O filme fala-nos de Raquel que chega a uma aldeia com o seu pai – que é originário dessa terra – e que logo se interessa por um grupo de jovens religiosas que está ligado à igreja local. Num dos encontros com essas outras jovens, a recém-chegada expressa a sua opinião de que muitas das passagens da Bíblia não se coadunam com os valores do mundo atual e que a mesma deveria ser revista e reescrita, tal como tantas vezes aconteceu ao longo da história. Isto leva à ira de Ana Helena, jovem muito devota e filha de quem, de facto, lidera a igreja local. No entanto, muitas outras jovens acabam por concordar com Raquel e acabam por seguir a sua ideia, juntando-se num descampado perto de um rio local, reescrevendo a Bíblia.
O comportamento disruptivo de Raquel acaba por chamar a atenção dos maiores fanáticos religiosos daquela vila que acusam a jovem de bruxaria e de ter criado uma seita satânica, devendo ser parada a qualquer custo! Tudo isto acontece enquanto somos apresentados – aos poucos e de forma bem misteriosa – com parte do passado do Raquel que envolve a morte de sua mãe, percebendo também que algo de errado parece passar-se com a jovem.
Os primeiros dois atos de Raquel 1:1 são muito bons. É um daqueles filmes que estamos a assistir e ao mesmo tempo pensamos “uau, isto resulta mesmo!”. A atmosfera é sinistra, pesada e temos sempre aquela sensação de que algo de mal está para acontecer. Algo que tememos porque realmente nos importamos com aquelas personagens, sobretudo Raquel que é muito bem explorada e interpretada por Valentina Herszage. O filme é marcadamente uma das produções mais feministas desta edição do MOTELX – que, já por si, apostou muito neste tipo de produções – e consegue ao mesmo tempo não só atacar o poder que os homens ainda detêm sobre as mulheres, mas também atacar uma religião atrasada que parou no tempo, bem lá há séculos atrás. A forma como o filme conjuga as duas críticas e faz elas dependência uma da outra resulta bastante bem e faz todo o sentido, com passagens da Bíblia a serem lidas para nós para nos mostrar claramente que nada daquilo faz sentido, pelo menos, literalmente.

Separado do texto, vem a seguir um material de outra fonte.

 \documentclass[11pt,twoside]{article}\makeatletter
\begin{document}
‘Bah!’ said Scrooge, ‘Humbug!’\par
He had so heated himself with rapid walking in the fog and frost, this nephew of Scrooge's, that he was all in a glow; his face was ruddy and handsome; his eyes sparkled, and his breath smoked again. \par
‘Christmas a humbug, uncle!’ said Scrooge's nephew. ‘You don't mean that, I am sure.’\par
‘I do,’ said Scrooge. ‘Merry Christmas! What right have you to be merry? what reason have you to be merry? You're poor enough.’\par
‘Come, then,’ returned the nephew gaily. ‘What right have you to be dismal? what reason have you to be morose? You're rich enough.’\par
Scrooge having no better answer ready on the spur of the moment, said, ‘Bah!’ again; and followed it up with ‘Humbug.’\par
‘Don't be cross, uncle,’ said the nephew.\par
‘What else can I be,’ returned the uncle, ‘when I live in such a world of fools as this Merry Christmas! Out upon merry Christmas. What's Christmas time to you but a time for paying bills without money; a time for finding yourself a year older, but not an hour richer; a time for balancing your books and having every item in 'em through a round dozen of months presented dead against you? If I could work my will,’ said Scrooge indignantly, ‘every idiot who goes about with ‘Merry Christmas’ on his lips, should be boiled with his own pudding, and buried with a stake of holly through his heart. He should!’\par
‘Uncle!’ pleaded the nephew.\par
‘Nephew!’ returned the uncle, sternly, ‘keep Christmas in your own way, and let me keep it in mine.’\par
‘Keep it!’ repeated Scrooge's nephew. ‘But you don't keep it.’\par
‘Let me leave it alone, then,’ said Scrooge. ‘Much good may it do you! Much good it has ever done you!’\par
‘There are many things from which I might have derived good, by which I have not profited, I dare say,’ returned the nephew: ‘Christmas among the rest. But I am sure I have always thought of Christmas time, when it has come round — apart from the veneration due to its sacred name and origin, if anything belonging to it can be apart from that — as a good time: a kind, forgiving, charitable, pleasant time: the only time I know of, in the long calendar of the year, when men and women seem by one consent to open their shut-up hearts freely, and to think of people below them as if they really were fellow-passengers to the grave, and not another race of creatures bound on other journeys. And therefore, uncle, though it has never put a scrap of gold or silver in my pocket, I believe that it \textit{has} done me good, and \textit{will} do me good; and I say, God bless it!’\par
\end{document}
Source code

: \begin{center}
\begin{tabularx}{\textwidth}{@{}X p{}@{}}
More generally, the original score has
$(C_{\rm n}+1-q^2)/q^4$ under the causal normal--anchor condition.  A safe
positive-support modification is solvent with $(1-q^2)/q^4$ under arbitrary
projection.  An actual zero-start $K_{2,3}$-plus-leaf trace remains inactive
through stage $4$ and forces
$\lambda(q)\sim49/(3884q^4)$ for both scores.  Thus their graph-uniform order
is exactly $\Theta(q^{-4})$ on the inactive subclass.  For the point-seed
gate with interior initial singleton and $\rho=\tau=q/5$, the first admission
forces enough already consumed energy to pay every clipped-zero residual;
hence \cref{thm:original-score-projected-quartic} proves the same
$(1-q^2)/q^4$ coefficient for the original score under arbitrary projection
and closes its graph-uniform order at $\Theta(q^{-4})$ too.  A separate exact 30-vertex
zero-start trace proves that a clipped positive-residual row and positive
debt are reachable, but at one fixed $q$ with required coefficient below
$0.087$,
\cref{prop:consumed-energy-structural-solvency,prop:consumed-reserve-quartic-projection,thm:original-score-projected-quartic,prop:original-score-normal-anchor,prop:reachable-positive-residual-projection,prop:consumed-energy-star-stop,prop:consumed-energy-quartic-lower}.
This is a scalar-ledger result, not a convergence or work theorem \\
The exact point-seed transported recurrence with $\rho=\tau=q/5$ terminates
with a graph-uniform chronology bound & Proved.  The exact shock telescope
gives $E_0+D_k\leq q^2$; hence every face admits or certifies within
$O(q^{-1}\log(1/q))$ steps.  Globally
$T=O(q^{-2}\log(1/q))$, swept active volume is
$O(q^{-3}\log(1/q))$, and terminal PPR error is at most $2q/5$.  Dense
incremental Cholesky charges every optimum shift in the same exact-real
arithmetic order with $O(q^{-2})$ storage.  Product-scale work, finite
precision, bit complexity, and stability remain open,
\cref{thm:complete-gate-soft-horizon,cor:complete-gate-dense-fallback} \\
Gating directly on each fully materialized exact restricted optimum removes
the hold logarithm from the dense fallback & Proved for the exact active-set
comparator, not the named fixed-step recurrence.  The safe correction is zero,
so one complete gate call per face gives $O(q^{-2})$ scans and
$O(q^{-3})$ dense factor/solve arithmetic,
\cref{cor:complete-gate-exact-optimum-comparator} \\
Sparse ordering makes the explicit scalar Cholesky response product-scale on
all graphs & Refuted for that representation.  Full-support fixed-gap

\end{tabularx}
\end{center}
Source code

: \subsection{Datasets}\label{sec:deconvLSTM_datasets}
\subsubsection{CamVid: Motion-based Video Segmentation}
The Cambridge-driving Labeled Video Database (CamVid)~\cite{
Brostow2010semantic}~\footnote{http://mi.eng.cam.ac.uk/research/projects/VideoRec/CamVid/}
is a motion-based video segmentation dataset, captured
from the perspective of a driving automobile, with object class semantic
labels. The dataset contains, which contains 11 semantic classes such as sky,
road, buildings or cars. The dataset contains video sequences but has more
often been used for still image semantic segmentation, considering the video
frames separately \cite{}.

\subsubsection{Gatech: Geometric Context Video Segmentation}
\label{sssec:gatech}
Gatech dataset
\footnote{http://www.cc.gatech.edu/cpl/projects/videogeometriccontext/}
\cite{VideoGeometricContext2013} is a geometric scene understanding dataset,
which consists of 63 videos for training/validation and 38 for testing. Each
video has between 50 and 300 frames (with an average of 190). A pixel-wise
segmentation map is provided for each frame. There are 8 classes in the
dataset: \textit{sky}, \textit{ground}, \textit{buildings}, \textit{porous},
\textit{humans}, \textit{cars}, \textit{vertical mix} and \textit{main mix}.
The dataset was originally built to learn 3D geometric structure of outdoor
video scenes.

O problema de Raquel 1:1 é quando se foca mais nos seus temas e críticas sociais do que com a história que tem para nos contar. A crítica que já era feita à religião e ao sexismo estava perfeita, era clara e em concordância com a história. Não era necessário termos visto a história andar a seu reboque, o que começa a partir do momento em que uma personagem próxima a Raquel – já agora outra excelente interpretação, mas não quero spoilar quem é – tem um subplot desnecessário e demasiado forçado. A partir daí o filme não mais encontra a sua trama, torna-se previsível e, pior, parece que nos quer dar uma lição de moral. Foi uma opção questionável porque como estava já iria abanar bem com todos os machistas e fanáticos que por aí andam e com maior subtileza…Outro fator que adorava ter visto mais trabalhado são os aspetos sobrenaturais. O filme toca neles várias vezes e volta lá bem no final. No entanto, não os explora de forma suficiente e é pena porque sempre que o faz, faz muito bem, lembrando até filmes como Carrie a determinadas alturas.

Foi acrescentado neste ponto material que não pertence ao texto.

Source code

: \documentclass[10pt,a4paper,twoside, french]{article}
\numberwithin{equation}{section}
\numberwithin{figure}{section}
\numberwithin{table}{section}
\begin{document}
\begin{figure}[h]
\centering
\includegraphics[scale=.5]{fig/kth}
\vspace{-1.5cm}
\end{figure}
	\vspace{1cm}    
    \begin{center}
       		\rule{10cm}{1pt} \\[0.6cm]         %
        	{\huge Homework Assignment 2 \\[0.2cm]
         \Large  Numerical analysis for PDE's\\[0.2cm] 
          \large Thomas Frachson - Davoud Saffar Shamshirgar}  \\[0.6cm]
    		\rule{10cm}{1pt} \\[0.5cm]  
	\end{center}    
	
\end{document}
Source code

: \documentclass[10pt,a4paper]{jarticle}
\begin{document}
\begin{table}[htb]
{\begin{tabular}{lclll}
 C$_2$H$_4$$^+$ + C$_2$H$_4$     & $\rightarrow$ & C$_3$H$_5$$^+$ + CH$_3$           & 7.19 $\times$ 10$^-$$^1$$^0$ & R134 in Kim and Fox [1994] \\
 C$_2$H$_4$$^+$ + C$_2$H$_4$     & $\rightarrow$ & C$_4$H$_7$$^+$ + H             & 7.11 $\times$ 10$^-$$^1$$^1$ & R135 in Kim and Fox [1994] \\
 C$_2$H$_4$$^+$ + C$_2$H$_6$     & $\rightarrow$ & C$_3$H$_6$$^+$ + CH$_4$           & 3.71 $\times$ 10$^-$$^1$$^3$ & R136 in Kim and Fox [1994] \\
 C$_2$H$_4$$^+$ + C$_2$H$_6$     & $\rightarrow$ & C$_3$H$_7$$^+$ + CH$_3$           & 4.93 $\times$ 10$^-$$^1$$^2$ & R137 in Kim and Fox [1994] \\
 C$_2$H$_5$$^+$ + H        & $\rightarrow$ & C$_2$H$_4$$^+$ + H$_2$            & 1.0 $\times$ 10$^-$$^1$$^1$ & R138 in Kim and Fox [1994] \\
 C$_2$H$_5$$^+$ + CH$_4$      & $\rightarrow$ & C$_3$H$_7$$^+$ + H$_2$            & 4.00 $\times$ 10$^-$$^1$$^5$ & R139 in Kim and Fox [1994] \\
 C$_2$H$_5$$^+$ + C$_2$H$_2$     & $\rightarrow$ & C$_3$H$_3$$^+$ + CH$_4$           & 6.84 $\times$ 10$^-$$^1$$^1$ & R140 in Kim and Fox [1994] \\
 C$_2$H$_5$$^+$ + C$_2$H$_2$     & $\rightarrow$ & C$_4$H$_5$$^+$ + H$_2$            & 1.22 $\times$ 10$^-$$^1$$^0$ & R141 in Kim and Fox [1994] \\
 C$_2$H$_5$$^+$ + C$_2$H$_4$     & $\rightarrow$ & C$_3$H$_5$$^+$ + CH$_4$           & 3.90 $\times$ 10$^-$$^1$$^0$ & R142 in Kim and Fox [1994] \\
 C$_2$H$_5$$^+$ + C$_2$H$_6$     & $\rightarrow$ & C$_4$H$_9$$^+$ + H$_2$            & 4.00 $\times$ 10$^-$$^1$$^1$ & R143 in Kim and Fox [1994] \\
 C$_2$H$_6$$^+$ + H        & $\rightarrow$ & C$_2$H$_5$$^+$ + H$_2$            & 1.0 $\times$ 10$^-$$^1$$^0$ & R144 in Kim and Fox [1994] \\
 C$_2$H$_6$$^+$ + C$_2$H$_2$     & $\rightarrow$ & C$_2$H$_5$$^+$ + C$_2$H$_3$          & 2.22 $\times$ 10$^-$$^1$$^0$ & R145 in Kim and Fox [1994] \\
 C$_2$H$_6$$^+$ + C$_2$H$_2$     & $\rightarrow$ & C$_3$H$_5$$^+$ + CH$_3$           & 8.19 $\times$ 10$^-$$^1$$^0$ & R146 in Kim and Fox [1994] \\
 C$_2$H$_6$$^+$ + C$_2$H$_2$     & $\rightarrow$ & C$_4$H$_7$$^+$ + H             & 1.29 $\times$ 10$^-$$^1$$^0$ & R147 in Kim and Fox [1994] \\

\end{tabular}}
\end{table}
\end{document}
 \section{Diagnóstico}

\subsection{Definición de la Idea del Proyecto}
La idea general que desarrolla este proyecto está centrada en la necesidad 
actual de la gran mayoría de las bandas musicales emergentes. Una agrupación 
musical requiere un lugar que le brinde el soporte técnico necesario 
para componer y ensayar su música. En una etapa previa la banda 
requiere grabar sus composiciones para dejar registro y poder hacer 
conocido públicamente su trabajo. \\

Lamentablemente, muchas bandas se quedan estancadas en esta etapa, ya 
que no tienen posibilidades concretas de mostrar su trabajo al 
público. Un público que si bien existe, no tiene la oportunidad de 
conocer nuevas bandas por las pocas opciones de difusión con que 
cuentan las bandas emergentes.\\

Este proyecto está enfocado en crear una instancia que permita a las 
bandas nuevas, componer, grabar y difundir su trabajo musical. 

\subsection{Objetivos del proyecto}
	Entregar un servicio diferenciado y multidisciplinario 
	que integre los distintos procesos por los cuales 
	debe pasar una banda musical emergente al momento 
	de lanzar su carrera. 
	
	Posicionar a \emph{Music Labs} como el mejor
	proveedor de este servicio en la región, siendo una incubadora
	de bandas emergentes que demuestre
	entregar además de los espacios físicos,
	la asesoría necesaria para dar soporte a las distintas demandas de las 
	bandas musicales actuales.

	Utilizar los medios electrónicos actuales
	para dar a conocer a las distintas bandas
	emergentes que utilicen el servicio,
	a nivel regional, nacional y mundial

Tecnicamente, a produção é muito boa. Há um som ambiente sempre pesado que cria a atmosfera certa, a fotografia é bonita e limpa e a realização tem alguns momentos de elevação, com cenas e planos muito bem conseguidos, sempre procurando um paralelismo com famosas imagens religiosas presentes nas nossas mentes.

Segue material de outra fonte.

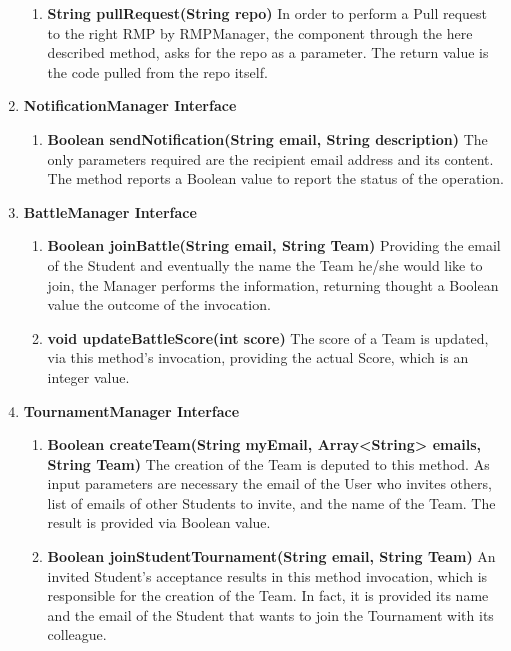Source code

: \begin{enumerate}
        \begin{enumerate}[label=$\bullet$]
            \item \textbf{String pullRequest(String repo)} In order to perform a Pull request to the right RMP by RMPManager, the component through the here described method, asks for the repo as a parameter. The return value is the 
            code pulled from the repo itself.
        \end{enumerate} 
    \item \textbf{NotificationManager Interface}
        \begin{enumerate}[label=$\bullet$]
            \item \textbf{Boolean sendNotification(String email, String description)} The only parameters required are the recipient email address and its content. The method reports a Boolean value to report the status of the operation.
        \end{enumerate}
    \item \textbf{BattleManager Interface}
        \begin{enumerate}[label=$\bullet$]
            \item \textbf{Boolean joinBattle(String email, String Team)} Providing the email of the Student and eventually the name the Team he/she would like to join, the Manager performs the information, returning thought a Boolean 
            value the outcome of the invocation.
            \item \textbf{void updateBattleScore(int score)} The score of a Team is updated, via this method's invocation, providing the actual Score, which is an integer value.
        \end{enumerate}
    \item \textbf{TournamentManager Interface}
        \begin{enumerate}[label=$\bullet$]
        \item \textbf{Boolean createTeam(String myEmail, Array<String> emails, String Team)} The creation of the Team is deputed to this method. As input parameters are necessary the email of the User who invites others, list of emails 
        of other Students to invite, and the name of the Team. The result is provided via Boolean value. 
        \item \textbf{Boolean joinStudentTournament(String email, String Team)} An invited Student's acceptance results in this method invocation, which is responsible for the creation of the Team. In fact, it is provided its name and 
        the email of the Student that wants to join the Tournament with its colleague.

\end{enumerate}
\end{enumerate}
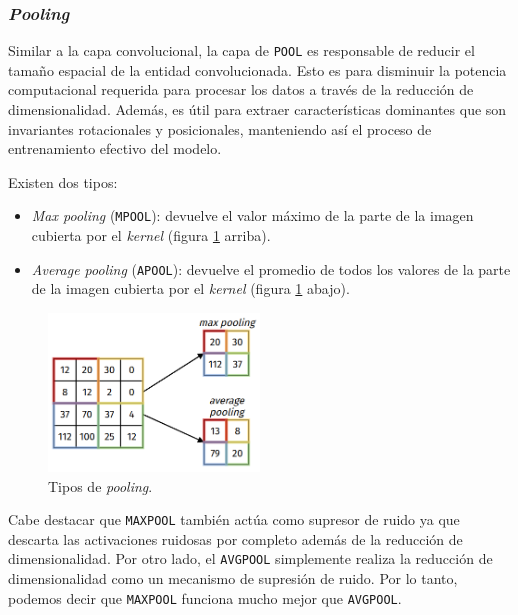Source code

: \documentclass[a4paper,12pt]{article}
\begin{document}
\subsubsection{\textit{Pooling}}

Similar a la capa convolucional, la capa de \texttt{POOL} es responsable de reducir el tamaño espacial de la entidad convolucionada. Esto es para disminuir la potencia computacional requerida para procesar los datos a través de la reducción de dimensionalidad. Además, es útil para extraer características dominantes que son invariantes rotacionales y posicionales, manteniendo así el proceso de entrenamiento efectivo del modelo.

Existen dos tipos:
\begin{itemize}[noitemsep, topsep=2pt]
	\item \textit{Max pooling} (\texttt{MPOOL}): devuelve el valor máximo de la parte de la imagen cubierta por el \textit{kernel} (figura \ref{fig:type-pooling} arriba).
	\item \textit{Average pooling} (\texttt{APOOL}): devuelve el promedio de todos los valores de la parte de la imagen cubierta por el \textit{kernel} (figura \ref{fig:type-pooling} abajo).
\end{itemize}

\begin{figure}[H]
	\begin{center}				
		\includegraphics[width=0.5\textwidth]{tesis_45.png}
		\caption{Tipos de \textit{pooling}.}
		\label{fig:type-pooling}
	\end{center}
\end{figure}

Cabe destacar que \texttt{MAXPOOL} también actúa como supresor de ruido ya que descarta las activaciones ruidosas por completo además de la reducción de dimensionalidad. Por otro lado, el \texttt{AVGPOOL} simplemente realiza la reducción de dimensionalidad como un mecanismo de supresión de ruido. Por lo tanto, podemos decir que \texttt{MAXPOOL} funciona mucho mejor que \texttt{AVGPOOL}.
\end{document}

Este é um daqueles filmes que tenho pena que não chegue às 4 estrelas porque estava a ir tão bem nesse sentido…Irei rir quando provocar a ira de fanáticos religiosos (mesmo os que não admitem ser) e de machistas (mesmo os que não admitem ser). Comete o erro de colocar a trama ao serviço do tema no seu último ato, mas tudo o que está para trás é de muita qualidade.